«Vivemos num mundo em que recebemos informação de todos os lados e em que as coisas mais importantes são tratadas da mesma forma que coisas que deviam ser só notas de rodapé. Perdemos a noção da importância. O conto é um mundo estruturado e onde às vezes sinto necessidade de voltar», explica Natália Luíza, encenadora e responsável pela adaptação a par com o escritor.
Ao texto original acrescentam-se outras palavras de Mia Couto noutros livros e, sobretudo, uma personagem que apenas era citada e aqui ganha corpo: o Avô Celestino. «É ele que caminha entre os mortos e os vivos». E em relação à encenação de há 14 anos, embora se mantenham todas as pessoas, muda a abordagem. «A outra versão era mais poética mas esta é sensorialmente mais africana. Está mais próxima do universo fantástico do conto».
O tema fundamental continua a ser o mesmo – a morte. «Nós, ocidentais, temos uma relação terrível com a finitude apesar de a natureza, com os dias que acabam e as noites que começam, nos estar sempre a lembrar disso. Esta peça é mais uma em que trabalho uma visão da morte, como fiz em Pedro Páramo ou em As Centenárias». Isto apesar de algumas pessoas confundirem o livro de Mia Couto, feito com ilustrações, com uma história apenas infantil.
«Os grandes textos e os grandes espectáculos são aqueles em que cada um, independentemente da idade, encontra as suas âncoras em espelho.
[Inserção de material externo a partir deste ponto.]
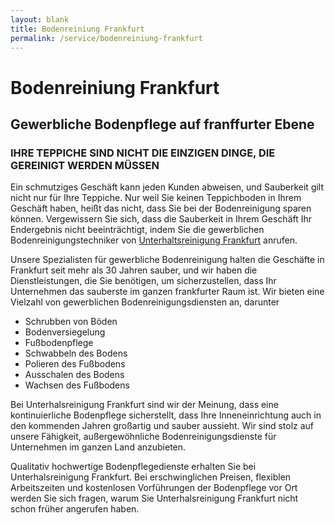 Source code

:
 ```yaml
---
layout: blank
title: Bodenreiniung Frankfurt 
permalink: /service/bodenreiniung-frankfurt
---
```


# Bodenreiniung Frankfurt

## Gewerbliche Bodenpflege auf franffurter Ebene

### IHRE TEPPICHE SIND NICHT DIE EINZIGEN DINGE, DIE GEREINIGT WERDEN MÜSSEN

Ein schmutziges Geschäft kann jeden Kunden abweisen, und Sauberkeit gilt nicht nur für Ihre Teppiche. Nur weil Sie keinen Teppichboden in Ihrem Geschäft haben, heißt das nicht, dass Sie bei der Bodenreinigung sparen können. Vergewissern Sie sich, dass die Sauberkeit in Ihrem Geschäft Ihr Endergebnis nicht beeinträchtigt, indem Sie die gewerblichen Bodenreinigungstechniker von <a href="/">Unterhaltsreinigung Frankfurt</a> anrufen.

Unsere Spezialisten für gewerbliche Bodenreinigung halten die Geschäfte in Frankfurt seit mehr als 30 Jahren sauber, und wir haben die Dienstleistungen, die Sie benötigen, um sicherzustellen, dass Ihr Unternehmen das sauberste im ganzen frankfurter Raum ist. Wir bieten eine Vielzahl von gewerblichen Bodenreinigungsdiensten an, darunter

* Schrubben von Böden
* Bodenversiegelung
* Fußbodenpflege
* Schwabbeln des Bodens
* Polieren des Fußbodens
* Ausschalen des Bodens
* Wachsen des Fußbodens

Bei Unterhalsreinigung Frankfurt sind wir der Meinung, dass eine kontinuierliche Bodenpflege sicherstellt, dass Ihre Inneneinrichtung auch in den kommenden Jahren großartig und sauber aussieht. Wir sind stolz auf unsere Fähigkeit, außergewöhnliche Bodenreinigungsdienste für Unternehmen im ganzen Land anzubieten.

Qualitativ hochwertige Bodenpflegedienste erhalten Sie bei Unterhalsreinigung Frankfurt. Bei erschwinglichen Preisen, flexiblen Arbeitszeiten und kostenlosen Vorführungen der Bodenpflege vor Ort werden Sie sich fragen, warum Sie Unterhalsreinigung Frankfurt nicht schon früher angerufen haben.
É matéria onde nos podemos ver, sentir, reflectir, recentrar». Um texto universal, como Natália Luíza acredita que Mar Me Quer é, e que por isso não precisa de uma altura especial para voltar a estar em palco: «É sobre nós, é capaz de unir e de nos acordar a sensibilidade. Isso é essencial numa altura em que há tanta incapacidade de reagir e de nos juntarmos».